Na semana da eleição, os irmãos evitaram conversar: “Colé?”, um cumprimentava. “Digaí?”, o outro respondia.  Jonathan não tirava a camiseta da seleção. “Ó! Não tem outra, não? A inhaca tá se sentindo de longe”, Jones de boné vermelho não se aguentava e procurava frete.
 
As provocações também eram enviadas pelo WhatsApp: memes dos candidatos e muita, muita fake news que faziam o sangue de Jones ferver – “Ópaisso! Baixo astral!” – e a barriga de Jonathan balançar na risada – “Ele é bala!”
 
Armas foi um assunto que não causou entre os irmãos. Ambos são contra a liberação para a compra e o porte. “Violência gera violência”, acredita Jonathan; “Ao invés de armas, livros”, propaga Jones. Os dois também se indignam contra a corrupção, mas discordantemente. “E o triplex, o mensalão?!” “E o orçamento secreto, os imóveis à vista?!” “Se ligue, teve o Petrolão”. “Então, tem as rachadinhas.”
 
No domingo, Jonathan saiu embecado e picado. Vestiu a farda da seleção guardada dos tempos, desde 2002, quando o Ronaldo era fenômeno. Andou depressa até a escola pra votar. Queria voltar a tempo de o irmão acordar pra deixar no banco dois cacetinhos e um caju dalícia: “Deixe de leseira, meu bom! Deixei lá na varanda uns agrados pra ti, pra Já ir se consolando”. “Tá tiraaado... É o uniforme da naftalina?” Jones demorou um tiquinho pra responder.
 
Às oito da noite em ponto, a campanhia tocou na casa de Jonathan:
 
“– A rua tá um arerê, vim na paleta.
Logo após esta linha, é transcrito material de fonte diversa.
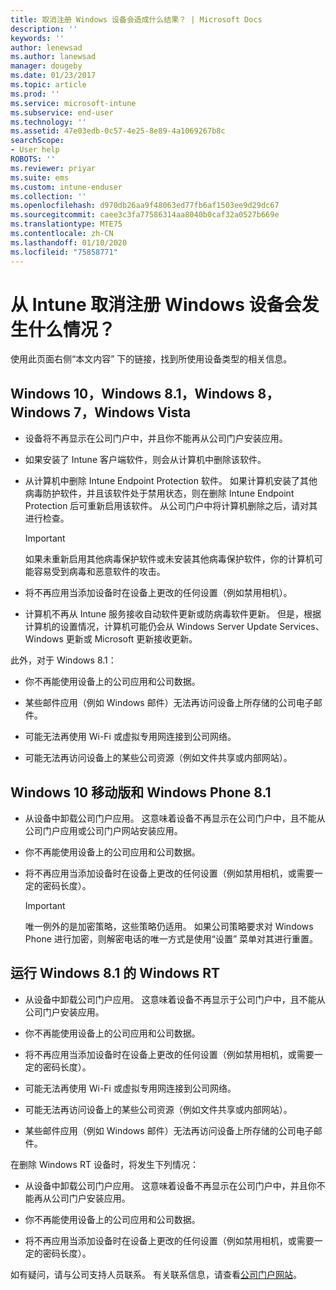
 ```yaml
---
title: 取消注册 Windows 设备会造成什么结果？ | Microsoft Docs
description: ''
keywords: ''
author: lenewsad
ms.author: lanewsad
manager: dougeby
ms.date: 01/23/2017
ms.topic: article
ms.prod: ''
ms.service: microsoft-intune
ms.subservice: end-user
ms.technology: ''
ms.assetid: 47e03edb-0c57-4e25-8e89-4a1069267b8c
searchScope:
- User help
ROBOTS: ''
ms.reviewer: priyar
ms.suite: ems
ms.custom: intune-enduser
ms.collection: ''
ms.openlocfilehash: d970db26aa9f48063ed77fb6af1503ee9d29dc67
ms.sourcegitcommit: caee3c3fa77586314aa8040b0caf32a0527b669e
ms.translationtype: MTE75
ms.contentlocale: zh-CN
ms.lasthandoff: 01/10/2020
ms.locfileid: "75858771"
---
```

# <a name="what-happens-if-you-unenroll-your-windows-device-from-intune"></a>从 Intune 取消注册 Windows 设备会发生什么情况？

使用此页面右侧“本文内容”  下的链接，找到所使用设备类型的相关信息。


## <a name="windows-10-windows-81-windows-8-windows-7-windows-vista"></a>Windows 10，Windows 8.1，Windows 8，Windows 7，Windows Vista

- 设备将不再显示在公司门户中，并且你不能再从公司门户安装应用。

- 如果安装了 Intune 客户端软件，则会从计算机中删除该软件。

- 从计算机中删除 Intune Endpoint Protection 软件。 如果计算机安装了其他病毒防护软件，并且该软件处于禁用状态，则在删除 Intune Endpoint Protection 后可重新启用该软件。 从公司门户中将计算机删除之后，请对其进行检查。

    > [!IMPORTANT]
    > 如果未重新启用其他病毒保护软件或未安装其他病毒保护软件，你的计算机可能容易受到病毒和恶意软件的攻击。

- 将不再应用当添加设备时在设备上更改的任何设置（例如禁用相机）。

- 计算机不再从 Intune 服务接收自动软件更新或防病毒软件更新。 但是，根据计算机的设置情况，计算机可能仍会从 Windows Server Update Services、Windows 更新或 Microsoft 更新接收更新。

此外，对于 Windows 8.1：

- 你不再能使用设备上的公司应用和公司数据。

- 某些邮件应用（例如 Windows 邮件）无法再访问设备上所存储的公司电子邮件。

- 可能无法再使用 Wi-Fi 或虚拟专用网连接到公司网络。

- 可能无法再访问设备上的某些公司资源（例如文件共享或内部网站）。

## <a name="windows-10-mobile-and-windows-phone-81"></a>Windows 10 移动版和 Windows Phone 8.1

- 从设备中卸载公司门户应用。 这意味着设备不再显示在公司门户中，且不能从公司门户应用或公司门户网站安装应用。

- 你不再能使用设备上的公司应用和公司数据。

- 将不再应用当添加设备时在设备上更改的任何设置（例如禁用相机，或需要一定的密码长度）。

    > [!IMPORTANT]
    > 唯一例外的是加密策略，这些策略仍适用。 如果公司策略要求对 Windows Phone 进行加密，则解密电话的唯一方式是使用“设置”  菜单对其进行重置。

## <a name="windows-rt-running-windows-81"></a>运行 Windows 8.1 的 Windows RT

- 从设备中卸载公司门户应用。 这意味着设备不再显示于公司门户中，且不能从公司门户安装应用。

- 你不再能使用设备上的公司应用和公司数据。

- 将不再应用当添加设备时在设备上更改的任何设置（例如禁用相机，或需要一定的密码长度）。

- 可能无法再使用 Wi-Fi 或虚拟专用网连接到公司网络。

- 可能无法再访问设备上的某些公司资源（例如文件共享或内部网站）。

- 某些邮件应用（例如 Windows 邮件）无法再访问设备上所存储的公司电子邮件。

在删除 Windows RT 设备时，将发生下列情况：

- 从设备中卸载公司门户应用。 这意味着设备不再显示在公司门户中，并且你不能再从公司门户安装应用。

- 你不再能使用设备上的公司应用和公司数据。

- 将不再应用当添加设备时在设备上更改的任何设置（例如禁用相机，或需要一定的密码长度）。

如有疑问，请与公司支持人员联系。 有关联系信息，请查看[公司门户网站](https://go.microsoft.com/fwlink/?linkid=2010980)。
Só trouxe meia grade e uns minduins pra gente.”
 
“–  Quando acaba, chega mangando... vou é te servir uma malassada! 
 
“– Demorô! 
 
Baianês (https://acarajeedeliciasdabahia.com.br/dicionario-baianes/ e  https://viajandocomamalarosa.com.br/girias-baianas/)
 
Abestalhado: muito bobo/ Aonde?!: De jeito nenhum!/ Arerê: agito/ Bala: massa, joia, legal/ Cacetinhos: pão francês/ Carixabano: restaurante de frutos do mar em Mucuri/ Colé: E aí?, Tudo bom?/ Comer água: beber bebida alcoólica/ Dalícia: delicioso/ Demorô: Vamos agora!/ Dos tempos: há muito tempo/ Embecado: bem vestido, muito arrumado/ Êta: uau/ Farda: uniforme/ Grade: caixa de cerveja/ Malassada: mal passada/ Na paleta: a pé/ Ópaisso: olha só!/ Picado: apressado/ Procurava frete: procurava confusão/ Quando acaba: além de tudo/ Queixão: cara de pau/ Se assunte: tome vergonha/ Tiraaado: metido/ Virada no cão: muito furiosa/ Vixe: Virgem Maria!